I think the worst place, nowadays, is probably the Gaza Strip, where the ghettoization of the Strip continues, especially with the new policies of the Egyptian government, that in a way copies the Israeli policies now. And so the siege is even tighter than it was before, and most human rights organizations are fearful of huge human catastrophe that can happen in any day in Gaza.
In the West Bank, I think, that your listeners may remember or not remember, the West Bank is divided according to the Oslo Agreement to three areas; to areas A, B and C. Area C, which is almost half of the West Bank, is under direct Israeli control. And the Israelis are looking for ways of getting rid of the people who live there. So, I think, in the West Bank, this is the area where people are under an imminent danger of being ethnically cleansed.
But I don't think it's much better elsewhere, in terms of economic conditions, social conditions, and the fact that for more than 45 years these people are at the mercy of the Israeli military and its absolute control of their life.
DB: And the huge wall, the house demolitions in Jerusalem, and the expanded settlement building make it for ... if I get this right, from the Palestinian side, impossible to even begin to think about any kind of negotiations.
IP: Absolutely. Absolutely. I think that the Israelis back in '67 already had this formula that for some reason Jewish citizens or inhabitants need space beyond the place of habitation. They need a garden, they need a park, they need some sort of an expansion. Palestinians, according to the Israelis, need only the place where they live. I mean, physically live, so towns are not allowed to expand, villages are not allowed to expand. And, their idea ... the Israeli basic idea of a state of Palestine is in a similar way. So it will have, at best 50 -- 40 percent of the West Bank, and the rest would be enclaves such as the one in Gaza. This is no way any human society could exist for very long, definitely not to be defined as a state or as an autonomous political creation.
DB: Let's talk about this use of the word apartheid, as it refers to Israel and South Africa. And in the new book, that's not out yet, in Peoples Apart: Israel, South Africa and the Apartheid Question, you do come head-on at the notion of apartheid as it relates to Israel and South Africa.
IP: Yeah. I think that the idea of comparing apartheid South Africa to Israel became more and more relevant since we discovered that, for many people especially in the West, a better understanding, what goes on in the relationship between Israel and the Palestinians is the South African model. So it started as an activist idea with Israeli Apartheid Week all over American and later on European campuses.
But I think what the book, I am editing, is doing, it tries to take it one step further. It involves the academic community.
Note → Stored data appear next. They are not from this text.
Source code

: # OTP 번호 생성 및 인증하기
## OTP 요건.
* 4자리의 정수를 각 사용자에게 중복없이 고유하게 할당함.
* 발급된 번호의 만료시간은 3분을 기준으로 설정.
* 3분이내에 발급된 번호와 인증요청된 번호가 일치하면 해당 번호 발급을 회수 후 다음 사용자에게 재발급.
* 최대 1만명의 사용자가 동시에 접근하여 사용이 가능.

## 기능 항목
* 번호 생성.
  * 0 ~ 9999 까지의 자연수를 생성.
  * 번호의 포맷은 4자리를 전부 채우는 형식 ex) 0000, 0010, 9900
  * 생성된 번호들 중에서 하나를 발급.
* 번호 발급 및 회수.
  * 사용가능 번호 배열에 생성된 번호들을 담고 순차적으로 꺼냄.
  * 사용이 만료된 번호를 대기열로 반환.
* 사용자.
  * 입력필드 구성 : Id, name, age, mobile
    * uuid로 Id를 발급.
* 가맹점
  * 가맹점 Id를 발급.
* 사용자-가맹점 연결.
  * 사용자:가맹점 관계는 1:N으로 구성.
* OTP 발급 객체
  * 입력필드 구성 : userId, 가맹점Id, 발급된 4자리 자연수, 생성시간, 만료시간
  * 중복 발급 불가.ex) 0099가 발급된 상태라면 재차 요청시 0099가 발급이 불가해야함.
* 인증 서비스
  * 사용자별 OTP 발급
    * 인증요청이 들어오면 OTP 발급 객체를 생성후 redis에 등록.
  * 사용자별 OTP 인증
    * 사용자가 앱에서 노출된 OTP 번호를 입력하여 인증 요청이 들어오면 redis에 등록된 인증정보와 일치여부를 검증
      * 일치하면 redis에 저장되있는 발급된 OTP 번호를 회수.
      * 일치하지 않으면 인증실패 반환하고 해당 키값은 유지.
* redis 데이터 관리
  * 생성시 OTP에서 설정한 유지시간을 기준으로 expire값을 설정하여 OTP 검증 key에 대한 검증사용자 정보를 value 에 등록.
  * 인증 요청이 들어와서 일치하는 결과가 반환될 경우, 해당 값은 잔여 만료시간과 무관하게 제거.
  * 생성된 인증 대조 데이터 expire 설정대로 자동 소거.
So we take a serious look at the two case studies. And I think what we find, and we're not the only ones, but I think that's one of the first books to do it in a thorough, systematic way, is that historically, you are talking about two settler colonialist societies that adopted very similar ideas and attitudes towards the native population.
And if you move to 1948, which is the year which apartheid officially was announced [in South Africa], it is the year when Israel ethnically cleansed the Palestinians, not surprisingly, the same year. You can see that also more recent history has a lot in common in the way that the native population is referred to.
And I think the most important part of this comparison is to seek the solutions that were relevant for bringing down apartheid, and to adapt them to the case of Israel and Palestine. That means getting out of the idea of the two-states model. That means understanding that Palestinians, also those who live in Israel, not just in the West Bank and the Gaza Strip, are under an oppressive regime. Understanding that the Israeli legal infrastructure, its practices, its policies, its ideology, the basic ideology that underlines the whole idea of a Jewish state has a lot in common with the ideology that underlined the apartheid regime in South Africa.
So you have a whole, kind of issues in the past, in the present and in the future that make this comparison a very powerful idea. Not only for analyzing what's going on, but also as a prognosis of how to get out of it. As a counter idea to the mainstream idea of peace that has been, sort of conducted in the last 25 years by this country where we are here, the American kind of led peace process, leading nowhere, it will end nowhere.